▶ **WHAT YOU NEED TO DO**
Write out again, please, the records below from the first line to the line holding "The design is provided by TOP course itself.", inclusive, and nothing else.

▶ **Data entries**
::::
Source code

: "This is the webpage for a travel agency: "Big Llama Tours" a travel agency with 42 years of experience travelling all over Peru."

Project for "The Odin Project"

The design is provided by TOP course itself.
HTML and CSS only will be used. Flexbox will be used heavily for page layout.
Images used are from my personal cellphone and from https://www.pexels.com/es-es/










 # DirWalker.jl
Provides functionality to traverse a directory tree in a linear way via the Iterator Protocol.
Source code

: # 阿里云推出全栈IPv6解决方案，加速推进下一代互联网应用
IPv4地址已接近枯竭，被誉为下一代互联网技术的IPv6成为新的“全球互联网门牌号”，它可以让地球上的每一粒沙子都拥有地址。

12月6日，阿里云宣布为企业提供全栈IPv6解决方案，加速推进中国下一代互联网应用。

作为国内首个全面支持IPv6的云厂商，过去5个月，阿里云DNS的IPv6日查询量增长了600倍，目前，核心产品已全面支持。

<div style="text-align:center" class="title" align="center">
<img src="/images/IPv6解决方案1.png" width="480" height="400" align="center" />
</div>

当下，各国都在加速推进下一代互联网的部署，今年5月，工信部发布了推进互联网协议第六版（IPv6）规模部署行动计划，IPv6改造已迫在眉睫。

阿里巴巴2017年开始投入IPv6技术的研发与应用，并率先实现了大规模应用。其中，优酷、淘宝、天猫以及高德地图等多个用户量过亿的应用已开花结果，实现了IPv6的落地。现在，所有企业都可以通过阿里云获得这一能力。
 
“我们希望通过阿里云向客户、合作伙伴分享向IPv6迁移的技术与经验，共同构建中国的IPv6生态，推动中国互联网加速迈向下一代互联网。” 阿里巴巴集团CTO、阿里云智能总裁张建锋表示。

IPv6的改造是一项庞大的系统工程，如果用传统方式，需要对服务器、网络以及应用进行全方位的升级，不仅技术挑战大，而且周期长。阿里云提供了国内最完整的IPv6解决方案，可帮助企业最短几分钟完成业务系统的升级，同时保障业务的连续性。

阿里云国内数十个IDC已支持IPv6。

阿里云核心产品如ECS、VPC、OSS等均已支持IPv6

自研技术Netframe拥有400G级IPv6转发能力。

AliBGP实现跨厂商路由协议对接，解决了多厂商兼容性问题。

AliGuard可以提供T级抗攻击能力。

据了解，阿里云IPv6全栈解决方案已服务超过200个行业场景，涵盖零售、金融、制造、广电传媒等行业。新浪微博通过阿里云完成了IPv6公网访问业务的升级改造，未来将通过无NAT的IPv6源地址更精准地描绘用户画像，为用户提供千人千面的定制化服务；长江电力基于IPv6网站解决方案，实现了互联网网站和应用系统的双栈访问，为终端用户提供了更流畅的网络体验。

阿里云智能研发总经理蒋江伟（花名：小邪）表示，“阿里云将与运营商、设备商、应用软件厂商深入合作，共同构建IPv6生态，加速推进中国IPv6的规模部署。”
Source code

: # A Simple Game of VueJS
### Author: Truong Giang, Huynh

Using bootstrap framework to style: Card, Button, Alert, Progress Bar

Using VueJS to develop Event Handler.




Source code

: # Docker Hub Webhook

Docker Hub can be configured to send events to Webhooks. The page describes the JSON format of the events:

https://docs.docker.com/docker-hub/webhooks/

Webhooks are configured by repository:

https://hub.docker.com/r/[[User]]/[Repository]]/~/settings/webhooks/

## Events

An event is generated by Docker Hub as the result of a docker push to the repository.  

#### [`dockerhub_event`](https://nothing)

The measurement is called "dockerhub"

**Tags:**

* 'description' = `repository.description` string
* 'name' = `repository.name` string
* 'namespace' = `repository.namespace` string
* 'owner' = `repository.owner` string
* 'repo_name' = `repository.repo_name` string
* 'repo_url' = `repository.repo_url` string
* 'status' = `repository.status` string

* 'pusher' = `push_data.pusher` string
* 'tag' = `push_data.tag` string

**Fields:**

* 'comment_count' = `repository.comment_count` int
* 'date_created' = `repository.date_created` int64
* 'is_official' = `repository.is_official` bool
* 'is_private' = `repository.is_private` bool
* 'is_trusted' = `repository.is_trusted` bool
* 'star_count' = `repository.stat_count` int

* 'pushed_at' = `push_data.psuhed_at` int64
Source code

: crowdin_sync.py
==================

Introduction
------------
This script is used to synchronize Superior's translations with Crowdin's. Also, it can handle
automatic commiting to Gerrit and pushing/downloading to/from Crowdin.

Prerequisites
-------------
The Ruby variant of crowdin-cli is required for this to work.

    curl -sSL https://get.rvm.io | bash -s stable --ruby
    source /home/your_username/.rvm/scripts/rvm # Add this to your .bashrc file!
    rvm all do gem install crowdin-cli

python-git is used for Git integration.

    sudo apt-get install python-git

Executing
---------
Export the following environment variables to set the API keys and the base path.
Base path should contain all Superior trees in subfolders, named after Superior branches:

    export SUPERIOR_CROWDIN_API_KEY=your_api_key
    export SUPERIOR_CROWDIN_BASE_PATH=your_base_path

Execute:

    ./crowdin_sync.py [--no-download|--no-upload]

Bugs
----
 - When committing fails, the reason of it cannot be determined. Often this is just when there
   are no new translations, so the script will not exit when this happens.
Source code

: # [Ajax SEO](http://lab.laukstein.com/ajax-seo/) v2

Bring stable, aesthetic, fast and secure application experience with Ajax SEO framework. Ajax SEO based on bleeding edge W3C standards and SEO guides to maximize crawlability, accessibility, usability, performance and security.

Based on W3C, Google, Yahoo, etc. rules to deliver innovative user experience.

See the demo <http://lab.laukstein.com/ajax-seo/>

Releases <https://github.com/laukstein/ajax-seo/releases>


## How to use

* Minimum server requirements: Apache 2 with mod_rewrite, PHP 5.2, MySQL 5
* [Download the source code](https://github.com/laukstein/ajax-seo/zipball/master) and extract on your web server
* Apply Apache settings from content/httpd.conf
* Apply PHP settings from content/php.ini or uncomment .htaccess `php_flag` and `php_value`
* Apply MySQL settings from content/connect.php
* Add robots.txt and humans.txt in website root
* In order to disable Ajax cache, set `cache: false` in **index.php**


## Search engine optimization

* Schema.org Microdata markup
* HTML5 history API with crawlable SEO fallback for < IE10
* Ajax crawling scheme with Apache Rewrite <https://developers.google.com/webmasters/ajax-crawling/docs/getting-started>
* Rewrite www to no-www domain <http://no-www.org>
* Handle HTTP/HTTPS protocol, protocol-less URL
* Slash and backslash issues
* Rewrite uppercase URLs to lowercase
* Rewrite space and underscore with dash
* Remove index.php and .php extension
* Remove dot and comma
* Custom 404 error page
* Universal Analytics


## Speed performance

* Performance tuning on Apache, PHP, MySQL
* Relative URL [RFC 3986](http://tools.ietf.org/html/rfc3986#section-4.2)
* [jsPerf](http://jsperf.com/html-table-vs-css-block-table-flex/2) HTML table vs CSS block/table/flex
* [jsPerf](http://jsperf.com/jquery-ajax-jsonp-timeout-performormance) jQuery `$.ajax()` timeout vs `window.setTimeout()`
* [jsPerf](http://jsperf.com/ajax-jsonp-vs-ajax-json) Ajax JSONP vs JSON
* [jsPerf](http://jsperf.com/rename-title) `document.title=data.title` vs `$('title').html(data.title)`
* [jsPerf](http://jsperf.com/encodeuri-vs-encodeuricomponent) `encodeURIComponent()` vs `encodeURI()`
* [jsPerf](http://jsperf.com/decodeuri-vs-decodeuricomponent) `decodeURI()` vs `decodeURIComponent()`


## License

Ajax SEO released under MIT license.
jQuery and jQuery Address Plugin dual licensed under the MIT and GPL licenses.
::::
▶ **REPLY**
Source code

: "This is the webpage for a travel agency: "Big Llama Tours" a travel agency with 42 years of experience travelling all over Peru."

Project for "The Odin Project"

The design is provided by TOP course itself.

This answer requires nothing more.